• _Exercise directions_: Only lines with the word "horizons" belong in the answer; copy them from the records below.
Given data START
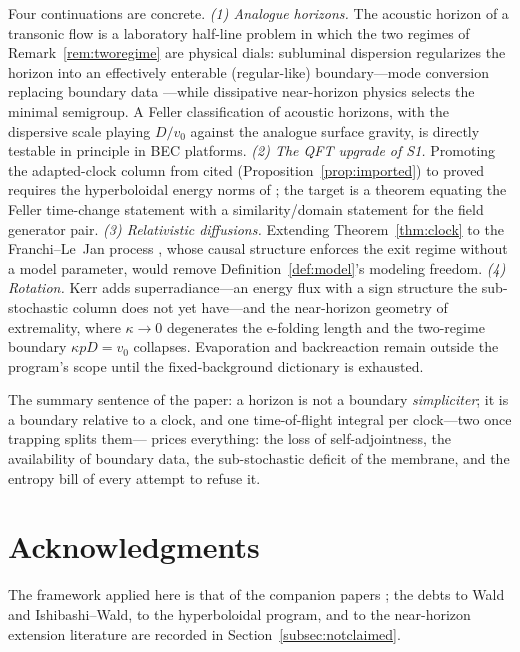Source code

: \documentclass[11pt]{article}
\theoremstyle{definition}
\theoremstyle{remark}
\begin{document}
Four continuations are concrete. \emph{(1) Analogue horizons.} The
acoustic horizon of a transonic flow \cite{Unruh1981,BLV2005} is a
laboratory half-line problem in which the two regimes of
Remark~\ref{rem:tworegime} are physical dials: subluminal dispersion
regularizes the horizon into an effectively enterable (regular-like)
boundary---mode conversion replacing boundary data
\cite{CoutantParentani2012}---while dissipative near-horizon physics
selects the minimal semigroup. A Feller classification of acoustic
horizons, with the dispersive scale playing $D/v_{0}$ against the
analogue surface gravity, is directly testable in principle in BEC
platforms. \emph{(2) The QFT upgrade of S1.} Promoting the
adapted-clock column from cited (Proposition~\ref{prop:imported}) to
proved requires the hyperboloidal energy norms of
\cite{Warnick2015,Jaramillo2021}; the target is a theorem equating
the Feller time-change statement with a similarity/domain statement
for the field generator pair. \emph{(3) Relativistic diffusions.}
Extending Theorem~\ref{thm:clock} to the Franchi--Le~Jan process
\cite{FranchiLeJan2007}, whose causal structure enforces the exit
regime without a model parameter, would remove
Definition~\ref{def:model}'s modeling freedom. \emph{(4) Rotation.}
Kerr adds superradiance---an energy flux with a sign structure the
sub-stochastic column does not yet have---and the near-horizon
geometry of extremality, where $\kappa\to0$ degenerates the
e-folding length and the two-regime boundary
$\kappa pD=v_{0}$ collapses. Evaporation and backreaction remain
outside the program's scope until the fixed-background dictionary is
exhausted.

The summary sentence of the paper: a horizon is not a boundary
\emph{simpliciter}; it is a boundary relative to a clock, and one
time-of-flight integral per clock---two once trapping splits them---
prices everything: the loss of self-adjointness, the availability of
boundary data, the sub-stochastic deficit of the membrane, and the
entropy bill of every attempt to refuse it.

\section*{Acknowledgments}
The framework applied here is that of the companion papers
\cite{indivisible,instantaneous}; the debts to Wald and
Ishibashi--Wald, to the hyperboloidal program, and to the
near-horizon extension literature are recorded in
Section~\ref{subsec:notclaimed}.
\end{document}
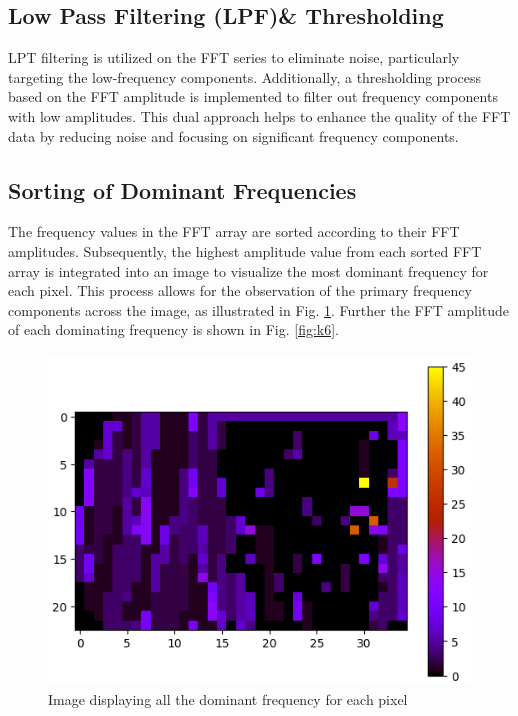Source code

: \documentclass[conference]{IEEEtran}
\begin{document}
\subsection{Low Pass Filtering (LPF)\& Thresholding}

LPT filtering is utilized on the FFT series to eliminate noise, particularly targeting the low-frequency components. Additionally, a thresholding process based on the FFT amplitude is implemented to filter out frequency components with low amplitudes. This dual approach helps to enhance the quality of the FFT data by reducing noise and focusing on significant frequency components.

\subsection{Sorting of Dominant Frequencies}

The frequency values in the FFT array are sorted according to their FFT amplitudes. Subsequently, the highest amplitude value from each sorted FFT array is integrated into an image to visualize the most dominant frequency for each pixel. This process allows for the observation of the primary frequency components across the image, as illustrated in Fig. \ref{fig:k5}. Further the FFT amplitude of each dominating frequency is shown in Fig. \ref{fig:k6}.

		\begin{figure}[H]
	\includegraphics[scale=.51]{plot/freq.png}
	\caption{Image displaying all the dominant frequency for each pixel}\label{fig:k5}
\end{figure}
\end{document}
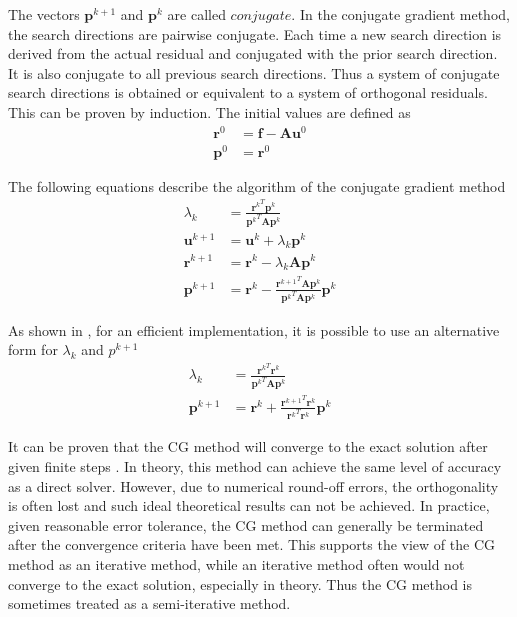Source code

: The vectors $\boldsymbol{p}^{k+1}$ and $\boldsymbol{p}^k$ are called $conjugate$. In the conjugate gradient method, the search directions are pairwise conjugate. Each time a new search direction is derived from the actual residual and conjugated with the prior search direction. It is also conjugate to all previous search directions. Thus a system of conjugate search directions is obtained or equivalent to a system of orthogonal residuals. This can be proven by induction.
The initial values are defined as
\begin{align}
    \boldsymbol{r}^0 &= \boldsymbol{f} - \boldsymbol{A}\boldsymbol{u}^0 \nonumber \\ \boldsymbol{p}^0 &= \boldsymbol{r}^0
\end{align}

The following equations describe the algorithm of the conjugate gradient method
\begin{align}
    \lambda_k &= \frac{{\boldsymbol{r}^k}^T\boldsymbol{p}^k}{{\boldsymbol{p}^k}^T\boldsymbol{A}\boldsymbol{p}^k} \\
    \boldsymbol{u}^{k+1} &= \boldsymbol{u}^k + \lambda_k\boldsymbol{p}^k \\
    \boldsymbol{r}^{k+1} &= \boldsymbol{r}^k - \lambda_k\boldsymbol{A}\boldsymbol{p}^k \\
    \boldsymbol{p}^{k+1} &= \boldsymbol{r}^k - \frac{{\boldsymbol{r}^{k+1}}^T\boldsymbol{A}\boldsymbol{p}^k}{{\boldsymbol{p}^k}^T \boldsymbol{A}\boldsymbol{p}^k} \boldsymbol{p}^k %
\end{align}

As shown in \citep{https://doi.org/10.1002/zamm.19940740205}, for an efficient implementation, it is possible to use an alternative form for $\lambda_k$ and $p^{k+1}$
\begin{align}
     \lambda_k &= \frac{{\boldsymbol{r}^k}^T\boldsymbol{r}^k}{{\boldsymbol{p}^k}^T\boldsymbol{A}\boldsymbol{p}^k} \\
     \boldsymbol{p}^{k+1} &= \boldsymbol{r}^k + \frac{{\boldsymbol{r}^{k+1}}^T\boldsymbol{r}^k}{{\boldsymbol{r}^k}^T\boldsymbol{r}^k}\boldsymbol{p}^k
\end{align}

It can be proven that the CG method will converge to the exact solution after given finite steps \citep{doi:10.1137/1.9781611970937}. In theory, this method can achieve the same level of accuracy as a direct solver. However, due to numerical round-off errors, the orthogonality is often lost and such ideal theoretical results can not be achieved. In practice, given reasonable error tolerance, the CG method can generally be terminated after the convergence criteria have been met. This supports the view of the CG method as an iterative method, while an iterative method often would not converge to the exact solution, especially in theory. Thus the CG method is sometimes treated as a semi-iterative method.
Given data END
• _Written response_:
Four continuations are concrete. \emph{(1) Analogue horizons.} The
horizons, with the dispersive scale playing $D/v_{0}$ against the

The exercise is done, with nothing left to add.